Forgive me for finding this defence preposterous. It makes me very nervous about our legal system. Is it in safe hands? The case of Oscar Pistorius, who somehow got away with murder, literally, after shooting his girlfriend several times through a bathroom door at point blank range, springs to mind. The mind boggles. How can this be! We reach a point of danger when we lose faith in our judicial system. Pistorius has been subsequently convicted of murder in a retrial, although he is appealing that verdict. Good for South Africa. Must we examine our own system a little more carefully too?
The news story about the acquittal of Ehsan Abdulaziz flags up many questions in my mind, not least to do with Saudi property millionaires. ‘Thank you, sir, for bringing your money and expertise into this country and for helping the British solve their housing crisis’ is the only way I can think of expressing my doubts without jeopardising myself. Finally, I am beginning to understand the British love of irony. I rest my case!
We are quick to judge the refugees, human beings displaced from war torn countries. We want to stiffen penalties for their alleged crimes. For even the whiff of a crime they should be deported, we say, take away the chance of a new life, take away food and accommodation and the safety of their children. While for the more privileged we seem to be able to compromise on the principle of a fair and impartial system of justice. There is an uncomfortable feeling I have that the wealth of the individual has something to do with the likelihood of his acquittal.
Today, a short time after being recognised on the Queen’s honours list, Lin Homer, chief exec of HMRC, resigned from office. Less than a year ago she came under fierce criticism for actively promoting a little-known agreement known as the Liechtenstein Disclosure Facility under which, in return for immunity from criminal prosecution, HSBC Swiss bank account holders , who had criminally and intentionally hidden bank accounts in order to evade tax, could settle for a mere 10% fine, rather than the usual 200%. Call me a purist but I fail to understand how this can be seen as fair and impartial treatment under the law.
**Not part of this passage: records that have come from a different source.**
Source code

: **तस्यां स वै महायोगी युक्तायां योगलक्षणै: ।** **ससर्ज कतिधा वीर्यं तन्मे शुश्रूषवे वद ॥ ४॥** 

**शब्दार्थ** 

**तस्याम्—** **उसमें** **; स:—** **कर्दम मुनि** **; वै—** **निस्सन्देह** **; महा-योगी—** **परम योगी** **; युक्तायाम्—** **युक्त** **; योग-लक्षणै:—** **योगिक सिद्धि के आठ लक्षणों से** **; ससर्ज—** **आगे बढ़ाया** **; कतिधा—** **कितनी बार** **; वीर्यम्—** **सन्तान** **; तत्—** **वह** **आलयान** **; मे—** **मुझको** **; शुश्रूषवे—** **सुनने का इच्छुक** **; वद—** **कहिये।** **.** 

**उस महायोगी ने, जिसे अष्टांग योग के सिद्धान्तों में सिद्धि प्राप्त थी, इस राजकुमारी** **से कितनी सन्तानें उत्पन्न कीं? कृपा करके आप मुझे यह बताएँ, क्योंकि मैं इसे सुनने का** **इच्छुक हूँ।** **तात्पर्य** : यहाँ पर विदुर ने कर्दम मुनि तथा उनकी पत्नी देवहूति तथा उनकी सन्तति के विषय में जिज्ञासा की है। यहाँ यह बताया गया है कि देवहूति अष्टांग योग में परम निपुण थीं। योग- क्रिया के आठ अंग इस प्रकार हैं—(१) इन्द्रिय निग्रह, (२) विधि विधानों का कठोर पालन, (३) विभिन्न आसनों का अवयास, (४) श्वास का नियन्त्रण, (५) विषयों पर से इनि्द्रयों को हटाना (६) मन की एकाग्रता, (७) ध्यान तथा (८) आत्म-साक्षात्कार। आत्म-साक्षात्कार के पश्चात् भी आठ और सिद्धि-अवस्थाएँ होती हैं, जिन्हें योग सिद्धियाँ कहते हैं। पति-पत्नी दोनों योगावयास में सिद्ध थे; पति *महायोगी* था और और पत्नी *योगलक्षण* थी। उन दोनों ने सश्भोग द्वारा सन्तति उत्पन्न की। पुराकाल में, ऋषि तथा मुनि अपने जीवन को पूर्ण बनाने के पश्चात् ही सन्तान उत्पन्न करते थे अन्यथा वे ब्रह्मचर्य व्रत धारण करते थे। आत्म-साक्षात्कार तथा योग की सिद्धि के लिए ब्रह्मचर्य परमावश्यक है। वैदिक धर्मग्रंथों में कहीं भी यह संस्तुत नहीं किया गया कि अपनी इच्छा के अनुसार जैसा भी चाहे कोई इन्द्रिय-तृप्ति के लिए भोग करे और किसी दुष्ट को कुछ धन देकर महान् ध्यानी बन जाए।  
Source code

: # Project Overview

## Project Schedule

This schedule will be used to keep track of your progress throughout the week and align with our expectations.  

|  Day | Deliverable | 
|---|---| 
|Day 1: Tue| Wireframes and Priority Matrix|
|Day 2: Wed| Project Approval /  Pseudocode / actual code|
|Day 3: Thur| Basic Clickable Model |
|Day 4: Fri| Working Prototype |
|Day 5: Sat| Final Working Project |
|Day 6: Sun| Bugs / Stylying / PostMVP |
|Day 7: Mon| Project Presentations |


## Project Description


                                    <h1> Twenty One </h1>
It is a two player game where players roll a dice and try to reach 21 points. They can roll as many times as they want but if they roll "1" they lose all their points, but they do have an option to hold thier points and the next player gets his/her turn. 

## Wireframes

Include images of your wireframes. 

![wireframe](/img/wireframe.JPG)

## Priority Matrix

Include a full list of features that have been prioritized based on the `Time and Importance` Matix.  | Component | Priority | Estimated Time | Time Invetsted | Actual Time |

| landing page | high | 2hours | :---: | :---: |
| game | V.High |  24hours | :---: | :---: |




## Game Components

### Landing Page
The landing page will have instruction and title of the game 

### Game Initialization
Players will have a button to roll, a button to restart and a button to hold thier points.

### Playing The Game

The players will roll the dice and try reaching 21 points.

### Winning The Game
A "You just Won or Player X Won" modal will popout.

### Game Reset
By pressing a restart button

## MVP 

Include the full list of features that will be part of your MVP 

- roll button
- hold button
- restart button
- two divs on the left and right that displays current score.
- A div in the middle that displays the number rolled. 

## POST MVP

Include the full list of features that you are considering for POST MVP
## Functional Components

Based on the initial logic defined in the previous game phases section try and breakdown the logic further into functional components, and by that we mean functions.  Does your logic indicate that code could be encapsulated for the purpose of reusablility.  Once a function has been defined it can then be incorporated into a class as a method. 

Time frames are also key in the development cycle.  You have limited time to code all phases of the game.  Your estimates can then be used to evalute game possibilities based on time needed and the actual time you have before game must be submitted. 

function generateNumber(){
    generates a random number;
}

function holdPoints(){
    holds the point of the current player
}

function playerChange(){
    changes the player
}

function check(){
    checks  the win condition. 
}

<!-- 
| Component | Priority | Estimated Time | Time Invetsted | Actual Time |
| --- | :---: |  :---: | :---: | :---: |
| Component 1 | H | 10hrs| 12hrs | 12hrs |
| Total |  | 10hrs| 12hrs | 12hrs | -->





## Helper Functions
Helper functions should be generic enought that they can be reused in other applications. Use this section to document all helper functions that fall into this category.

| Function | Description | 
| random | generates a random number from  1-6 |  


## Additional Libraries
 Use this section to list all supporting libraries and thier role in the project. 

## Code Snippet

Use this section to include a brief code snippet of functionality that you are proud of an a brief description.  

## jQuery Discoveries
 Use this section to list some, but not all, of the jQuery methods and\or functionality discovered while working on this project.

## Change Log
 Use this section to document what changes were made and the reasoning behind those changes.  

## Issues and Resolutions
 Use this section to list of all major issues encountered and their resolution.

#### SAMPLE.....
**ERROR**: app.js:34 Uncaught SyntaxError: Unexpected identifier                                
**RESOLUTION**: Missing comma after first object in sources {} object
These disparate examples so often fly under the radar. It starts to look as if Lin Homer was made a Dame for helping the Conservative Party assist its crony donors in escaping from the full force of the law. It was certainly not for HMRC’s customer service record, which is notoriously appalling. Call me old-fashioned but I find all this very disturbing.
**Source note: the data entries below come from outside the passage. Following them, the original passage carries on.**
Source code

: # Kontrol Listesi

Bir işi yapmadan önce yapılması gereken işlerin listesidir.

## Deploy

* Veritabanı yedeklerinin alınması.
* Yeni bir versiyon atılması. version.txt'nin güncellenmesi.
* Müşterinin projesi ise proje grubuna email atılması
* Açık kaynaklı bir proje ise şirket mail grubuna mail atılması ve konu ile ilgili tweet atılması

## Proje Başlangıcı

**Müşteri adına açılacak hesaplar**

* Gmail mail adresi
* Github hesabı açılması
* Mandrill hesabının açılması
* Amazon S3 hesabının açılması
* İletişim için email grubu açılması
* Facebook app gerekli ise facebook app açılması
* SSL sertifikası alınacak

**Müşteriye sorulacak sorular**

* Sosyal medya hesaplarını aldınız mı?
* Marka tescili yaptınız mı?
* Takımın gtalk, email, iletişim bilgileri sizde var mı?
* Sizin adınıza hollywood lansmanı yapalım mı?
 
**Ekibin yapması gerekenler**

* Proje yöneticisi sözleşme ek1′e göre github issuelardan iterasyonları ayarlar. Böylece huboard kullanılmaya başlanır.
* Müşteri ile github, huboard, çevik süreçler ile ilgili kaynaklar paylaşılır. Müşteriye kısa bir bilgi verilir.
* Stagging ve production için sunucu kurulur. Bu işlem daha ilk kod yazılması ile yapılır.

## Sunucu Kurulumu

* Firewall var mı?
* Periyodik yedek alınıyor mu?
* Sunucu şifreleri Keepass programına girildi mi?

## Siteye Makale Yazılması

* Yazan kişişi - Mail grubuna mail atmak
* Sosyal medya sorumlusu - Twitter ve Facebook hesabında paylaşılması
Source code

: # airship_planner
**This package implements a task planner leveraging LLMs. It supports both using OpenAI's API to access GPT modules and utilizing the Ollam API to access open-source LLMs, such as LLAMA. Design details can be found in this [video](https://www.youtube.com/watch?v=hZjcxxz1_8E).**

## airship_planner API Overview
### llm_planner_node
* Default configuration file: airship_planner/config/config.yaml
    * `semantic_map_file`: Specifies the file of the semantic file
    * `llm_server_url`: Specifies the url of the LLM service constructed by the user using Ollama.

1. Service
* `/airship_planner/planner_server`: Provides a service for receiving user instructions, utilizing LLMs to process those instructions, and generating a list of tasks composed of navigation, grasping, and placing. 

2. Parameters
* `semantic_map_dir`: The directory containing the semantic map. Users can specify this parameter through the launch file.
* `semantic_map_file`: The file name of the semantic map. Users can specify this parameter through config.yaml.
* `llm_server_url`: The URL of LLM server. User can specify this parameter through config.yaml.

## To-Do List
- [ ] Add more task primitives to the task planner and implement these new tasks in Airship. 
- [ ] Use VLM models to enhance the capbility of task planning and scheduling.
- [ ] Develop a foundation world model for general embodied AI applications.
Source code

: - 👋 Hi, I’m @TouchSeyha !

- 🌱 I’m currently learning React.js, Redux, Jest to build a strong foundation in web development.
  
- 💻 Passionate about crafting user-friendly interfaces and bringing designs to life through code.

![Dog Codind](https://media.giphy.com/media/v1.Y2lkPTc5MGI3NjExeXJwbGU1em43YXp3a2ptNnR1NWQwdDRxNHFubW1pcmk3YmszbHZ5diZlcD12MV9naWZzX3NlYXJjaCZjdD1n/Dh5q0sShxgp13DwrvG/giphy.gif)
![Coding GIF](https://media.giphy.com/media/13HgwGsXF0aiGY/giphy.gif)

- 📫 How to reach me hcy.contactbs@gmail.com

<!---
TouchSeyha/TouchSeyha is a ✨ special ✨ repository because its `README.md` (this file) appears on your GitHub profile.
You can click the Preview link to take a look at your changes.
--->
Then there is the Chilcot enquiry into Tony Blair’s misleading of parliament. The government and the public may well have been deliberately deceived into agreeing to back a campaign of bombing, maiming and killing of others, a campaign that in all probability only further endangered the safety and security of our nation as well as disrupting the lives and the national security of many others. The public was informed that within a year we would have a report on whether parliament had been deliberately lied to. Seven years later we are still waiting for an answer.
At every level we should be very concerned. It seems to me these are not isolated cases. A thread of expediency and self-interest goes through them. Without a credible system of justice we are living at the grace and favour of secretive, tyrannical powers. We need to think carefully about what kind of governance we have and about whether our legal system is in safe hands, and if we don’t like what we see we need to fight to change it. It seems to me that we are way past the eleventh hour.